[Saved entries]
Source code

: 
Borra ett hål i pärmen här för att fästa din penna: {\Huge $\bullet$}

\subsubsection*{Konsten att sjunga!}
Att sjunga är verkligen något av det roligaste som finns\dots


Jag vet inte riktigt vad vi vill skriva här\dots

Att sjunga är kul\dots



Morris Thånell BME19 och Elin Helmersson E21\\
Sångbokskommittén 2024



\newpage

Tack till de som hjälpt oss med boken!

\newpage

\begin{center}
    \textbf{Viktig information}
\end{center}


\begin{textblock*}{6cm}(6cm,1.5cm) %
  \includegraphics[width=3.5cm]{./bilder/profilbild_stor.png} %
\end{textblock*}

**PROBLEM STATEMENT**
Show every line from the entries above in which "dots" appears.

**EXERCISE OUTPUT**
Att sjunga är verkligen något av det roligaste som finns\dots
Jag vet inte riktigt vad vi vill skriva här\dots
Att sjunga är kul\dots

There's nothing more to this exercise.